The neurodegenerative disease biotech penciled in the customary $100 million filler on Thursday, capping off a whirlwind journey this year. The company weathered a roadblock when the FDA said it wouldn’t accept a phase 2 trial as evidence for an approval request for the ALS drug called AMX0035. The agency eventually reversed course and said the Cambridge, Massachusetts, biotech could hand in its papers.
So that’s just what Amylyx did. The eight-year-old company asked the FDA to give AMX0035 the seal of approval in the fourth quarter. Canadian regulators accepted a similar application for review in the third quarter of 2021. The biotech plans to submit papers to European authorities in the first quarter of 2022.
“The FDA understands the unmet need here. They want to keep the regulations, they want to keep the integrity of the whole submission and review process, but they understand patient needs,” co-CEO Justin Klee told Fierce Biotech in a September interview. “I think it’s a really nice balance.”
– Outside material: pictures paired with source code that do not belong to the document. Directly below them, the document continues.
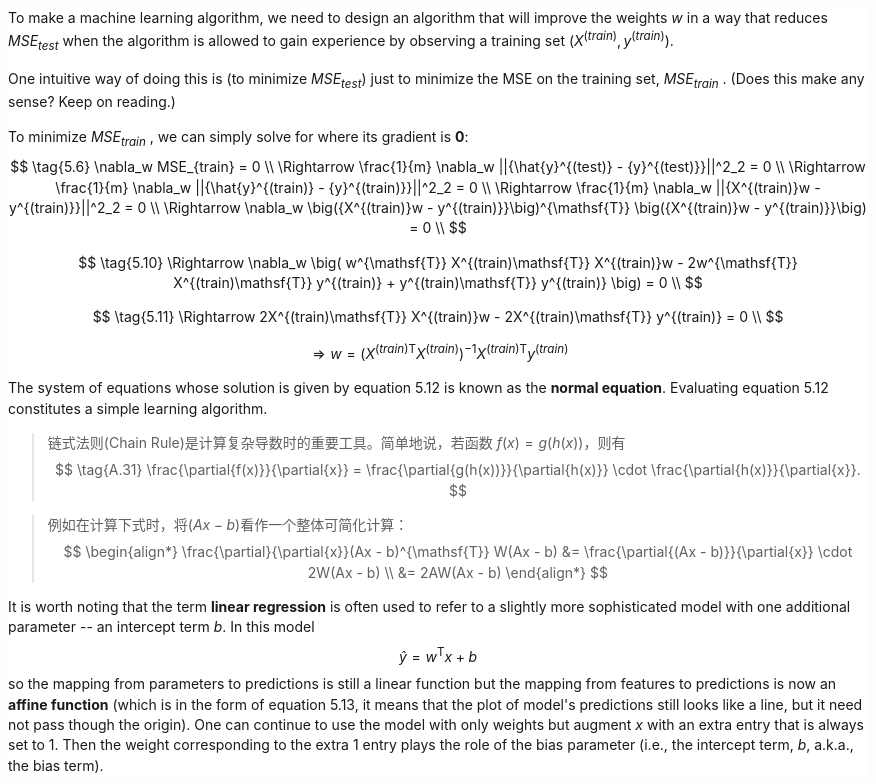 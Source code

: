 To make a machine learning algorithm, we need to design an algorithm that will improve the weights $w$ in a way that reduces $MSE_{test}$ when the algorithm is allowed to gain experience by observing a training set ($X^{(train)}, y^{(train)}$).

One intuitive way of doing this is  (to minimize $MSE_{test}$) just to minimize the MSE on the training set, $MSE_{train}$ .  (Does this make any sense? Keep on reading.)

To minimize $MSE_{train}$ , we can simply solve for where its gradient is **0**:
$$
\tag{5.6}
\nabla_w MSE_{train} = 0 \\
\Rightarrow \frac{1}{m} \nabla_w ||{\hat{y}^{(test)} - {y}^{(test)}}||^2_2 = 0 \\
\Rightarrow \frac{1}{m} \nabla_w ||{\hat{y}^{(train)} - {y}^{(train)}}||^2_2 = 0 \\
\Rightarrow \frac{1}{m} \nabla_w ||{X^{(train)}w - y^{(train)}}||^2_2 = 0 \\
\Rightarrow \nabla_w \big({X^{(train)}w - y^{(train)}}\big)^{\mathsf{T}} 				\big({X^{(train)}w - y^{(train)}}\big) = 0 \\
$$

$$
\tag{5.10}
\Rightarrow \nabla_w \big( w^{\mathsf{T}} X^{(train)\mathsf{T}} X^{(train)}w - 			2w^{\mathsf{T}} X^{(train)\mathsf{T}} y^{(train)} + y^{(train)\mathsf{T}} 			y^{(train)} \big) = 0 \\
$$

$$
\tag{5.11}
\Rightarrow 2X^{(train)\mathsf{T}} X^{(train)}w - 2X^{(train)\mathsf{T}} y^{(train)} 	= 0 \\
$$

$$
\tag{5.12}
\Rightarrow w = \big(X^{(train)\mathsf{T}} X^{(train)}\big)^{-1} X^{(train)\mathsf{T}} y^{(train)}
$$

The system of equations whose solution is given by equation 5.12 is known as the **normal equation**. Evaluating equation 5.12 constitutes a simple learning algorithm.

> 链式法则(Chain Rule)是计算复杂导数时的重要工具。简单地说，若函数 $f(x) = g(h(x))$，则有
> $$
> \tag{A.31}
> \frac{\partial{f(x)}}{\partial{x}} = \frac{\partial{g(h(x))}}{\partial{h(x)}} \cdot 	\frac{\partial{h(x)}}{\partial{x}}.
> $$

> 例如在计算下式时，将$(Ax - b)$看作一个整体可简化计算：
> $$
> \begin{align*}
> \frac{\partial}{\partial{x}}(Ax - b)^{\mathsf{T}} W(Ax - b) &= \frac{\partial{(Ax - b)}}{\partial{x}} \cdot 2W(Ax - b) \\
> &= 2AW(Ax - b)
> \end{align*}
> $$

It is worth noting that the term **linear regression** is often used to refer to a slightly more sophisticated model with one additional parameter -- an intercept term $b$. In this model
$$
\tag{5.13}
\hat{y} = w^{\mathsf{T}}x + b
$$
so the mapping from parameters to predictions is still a linear function but the mapping from features to predictions is now an **affine function** (which is in the form of equation 5.13, it means that the plot of model's predictions still looks like a line, but it need not pass though the origin). One can continue to use the model with only weights but augment $x$ with an extra entry that is always set to 1. Then the weight corresponding to the extra 1 entry plays the role of the bias parameter (i.e., the intercept term, $b$, a.k.a., the bias term).
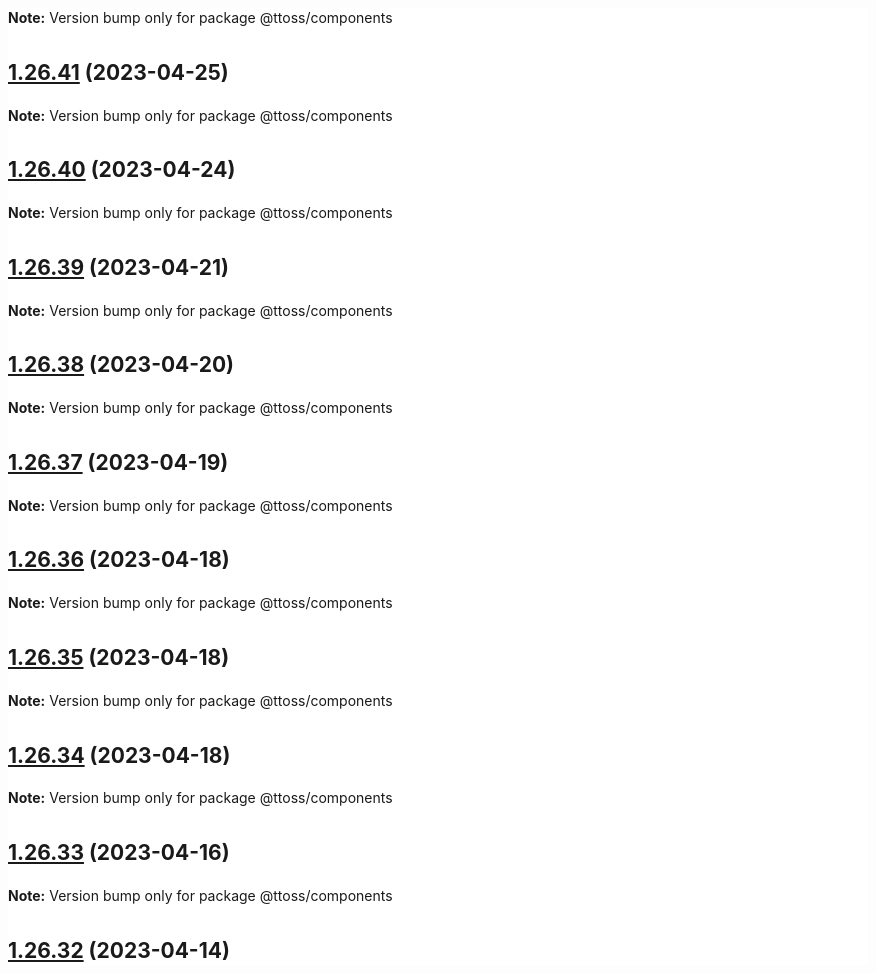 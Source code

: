 **Note:** Version bump only for package @ttoss/components

## [1.26.41](https://github.com/ttoss/ttoss/compare/@ttoss/components@1.26.40...@ttoss/components@1.26.41) (2023-04-25)

**Note:** Version bump only for package @ttoss/components

## [1.26.40](https://github.com/ttoss/ttoss/compare/@ttoss/components@1.26.39...@ttoss/components@1.26.40) (2023-04-24)

**Note:** Version bump only for package @ttoss/components

## [1.26.39](https://github.com/ttoss/ttoss/compare/@ttoss/components@1.26.38...@ttoss/components@1.26.39) (2023-04-21)

**Note:** Version bump only for package @ttoss/components

## [1.26.38](https://github.com/ttoss/ttoss/compare/@ttoss/components@1.26.37...@ttoss/components@1.26.38) (2023-04-20)

**Note:** Version bump only for package @ttoss/components

## [1.26.37](https://github.com/ttoss/ttoss/compare/@ttoss/components@1.26.36...@ttoss/components@1.26.37) (2023-04-19)

**Note:** Version bump only for package @ttoss/components

## [1.26.36](https://github.com/ttoss/ttoss/compare/@ttoss/components@1.26.35...@ttoss/components@1.26.36) (2023-04-18)

**Note:** Version bump only for package @ttoss/components

## [1.26.35](https://github.com/ttoss/ttoss/compare/@ttoss/components@1.26.34...@ttoss/components@1.26.35) (2023-04-18)

**Note:** Version bump only for package @ttoss/components

## [1.26.34](https://github.com/ttoss/ttoss/compare/@ttoss/components@1.26.33...@ttoss/components@1.26.34) (2023-04-18)

**Note:** Version bump only for package @ttoss/components

## [1.26.33](https://github.com/ttoss/ttoss/compare/@ttoss/components@1.26.32...@ttoss/components@1.26.33) (2023-04-16)

**Note:** Version bump only for package @ttoss/components

## [1.26.32](https://github.com/ttoss/ttoss/compare/@ttoss/components@1.26.31...@ttoss/components@1.26.32) (2023-04-14)
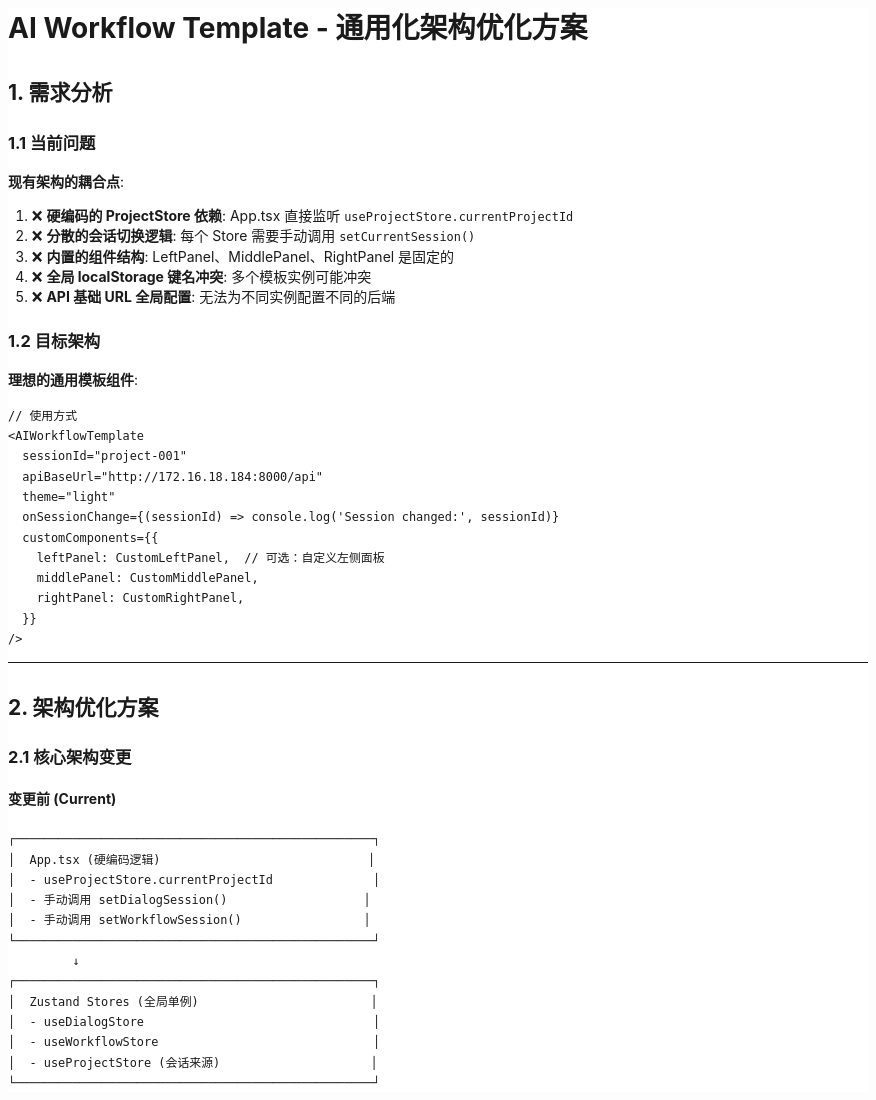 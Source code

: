 # AI Workflow Template - 通用化架构优化方案

## 1. 需求分析

### 1.1 当前问题

**现有架构的耦合点**:
1. ❌ **硬编码的 ProjectStore 依赖**: App.tsx 直接监听 `useProjectStore.currentProjectId`
2. ❌ **分散的会话切换逻辑**: 每个 Store 需要手动调用 `setCurrentSession()`
3. ❌ **内置的组件结构**: LeftPanel、MiddlePanel、RightPanel 是固定的
4. ❌ **全局 localStorage 键名冲突**: 多个模板实例可能冲突
5. ❌ **API 基础 URL 全局配置**: 无法为不同实例配置不同的后端

### 1.2 目标架构

**理想的通用模板组件**:
```tsx
// 使用方式
<AIWorkflowTemplate
  sessionId="project-001"
  apiBaseUrl="http://172.16.18.184:8000/api"
  theme="light"
  onSessionChange={(sessionId) => console.log('Session changed:', sessionId)}
  customComponents={{
    leftPanel: CustomLeftPanel,  // 可选：自定义左侧面板
    middlePanel: CustomMiddlePanel,
    rightPanel: CustomRightPanel,
  }}
/>
```

---

## 2. 架构优化方案

### 2.1 核心架构变更

#### 变更前 (Current)
```
┌──────────────────────────────────────────────────┐
│  App.tsx (硬编码逻辑)                             │
│  - useProjectStore.currentProjectId              │
│  - 手动调用 setDialogSession()                   │
│  - 手动调用 setWorkflowSession()                 │
└──────────────────────────────────────────────────┘
         ↓
┌──────────────────────────────────────────────────┐
│  Zustand Stores (全局单例)                        │
│  - useDialogStore                                │
│  - useWorkflowStore                              │
│  - useProjectStore (会话来源)                     │
└──────────────────────────────────────────────────┘
```
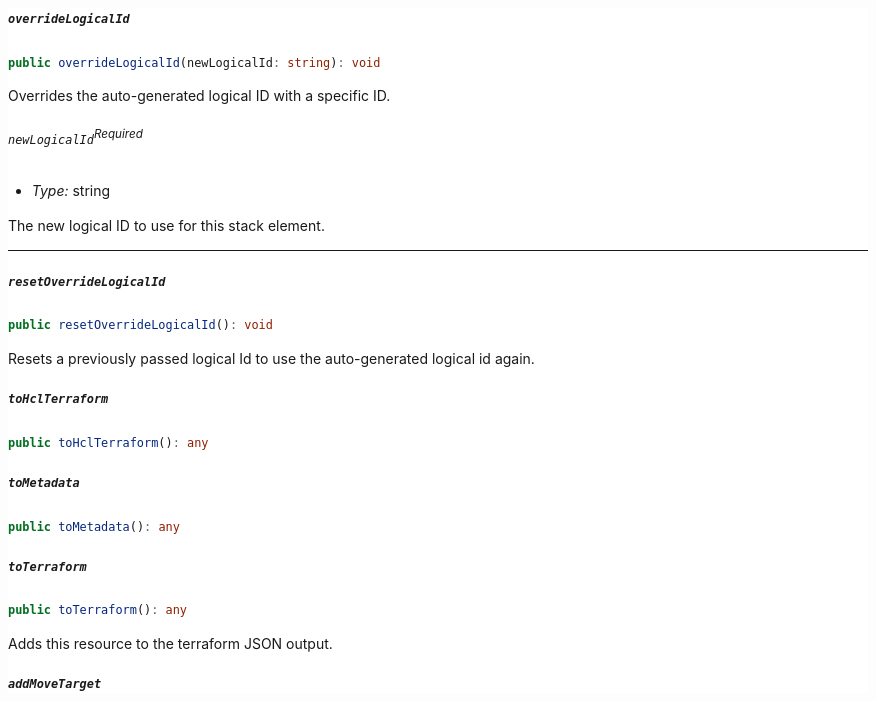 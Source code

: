 
##### `overrideLogicalId` <a name="overrideLogicalId" id="@cdktf/provider-azurerm.oracleCloudVmCluster.OracleCloudVmCluster.overrideLogicalId"></a>

```typescript
public overrideLogicalId(newLogicalId: string): void
```

Overrides the auto-generated logical ID with a specific ID.

###### `newLogicalId`<sup>Required</sup> <a name="newLogicalId" id="@cdktf/provider-azurerm.oracleCloudVmCluster.OracleCloudVmCluster.overrideLogicalId.parameter.newLogicalId"></a>

- *Type:* string

The new logical ID to use for this stack element.

---

##### `resetOverrideLogicalId` <a name="resetOverrideLogicalId" id="@cdktf/provider-azurerm.oracleCloudVmCluster.OracleCloudVmCluster.resetOverrideLogicalId"></a>

```typescript
public resetOverrideLogicalId(): void
```

Resets a previously passed logical Id to use the auto-generated logical id again.

##### `toHclTerraform` <a name="toHclTerraform" id="@cdktf/provider-azurerm.oracleCloudVmCluster.OracleCloudVmCluster.toHclTerraform"></a>

```typescript
public toHclTerraform(): any
```

##### `toMetadata` <a name="toMetadata" id="@cdktf/provider-azurerm.oracleCloudVmCluster.OracleCloudVmCluster.toMetadata"></a>

```typescript
public toMetadata(): any
```

##### `toTerraform` <a name="toTerraform" id="@cdktf/provider-azurerm.oracleCloudVmCluster.OracleCloudVmCluster.toTerraform"></a>

```typescript
public toTerraform(): any
```

Adds this resource to the terraform JSON output.

##### `addMoveTarget` <a name="addMoveTarget" id="@cdktf/provider-azurerm.oracleCloudVmCluster.OracleCloudVmCluster.addMoveTarget"></a>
While the FDA’s U-turn likely means Amylyx won’t need more trial data for the FDA submission, the company has moved forward with a phase 3 trial. That study, known as PHOENIX, will prove safety and efficacy and support regulatory plans in other countries, the company said in its package to Wall Street. The trial was recently initiated in the U.S. and Europe.
Amylyx has its sights set on the Alzheimer’s disease market, too. AMX0035 met its primary endpoint of safety and tolerability in a midstage test, dubbed PEGASUS, last month and had “significant effects” on biomarkers such as tau protein and amyloid beta. Biomarkers are what got Biogen’s Aduhelm through a controversial accelerated approval in June.
Aside from the muscle-wasting and memory-robbing diseases, Amylyx thinks its therapy can bear fruit in treating Wolfram syndrome, Parkinson’s, Huntington’s, progressive supranuclear palsy, multisystem atrophy and other neurodegenerative diseases.
The company’s drug is an oral formulation that combines two non-proprietary small molecules. One of them, sodium phenylbutyrate, reduces unfolded protein response with the aim of preventing cell death. The other, tauroursodeoxycholic acid (TURSO), is a Bcl-2 Associated X-protein inhibitor that works to limit programmed cell death.
In its IPO paperwork, Amylyx detailed potential competition from another company testing the safety and efficacy of TURSO in ALS, Humanitas Mirasole, which has a phase 3 trial underway.
Despite the two molecules not being Amylyx’s own IP, the company says it has patents and patent applications covering the drug’s fixed-dose combination.
“We believe that our proprietary combination of these two mechanisms of action will allow us to target abnormal cell death to better prevent neurodegeneration than treatment with either mechanism of action alone,” the company said in its Securities and Exchange Commission filing.
Amylyx’s wish to become a public company comes as U.S. legislators work on a $500 million ALS R&D bill. Compare that to the $135 million funneled into the biotech alone via a series C this July.
The 2020 Fierce 15 winner, slated to list sometime in 2022 under the symbol “AMLX,” faces some public market headwinds. Recent Nasdaq entrants have not fared particularly well in the biotech industry.
One of the latest biotech stocks to debut, vaccine developer Vaxxinity, priced below its original range at $13 and earned $78 million in its IPO last month. The stock was trading at $6.50 per share Friday morning. Meanwhile, Shanghai biotech LianBio raised about $325 million in its $16 per share offering but has cratered to $7.61 apiece as of Friday.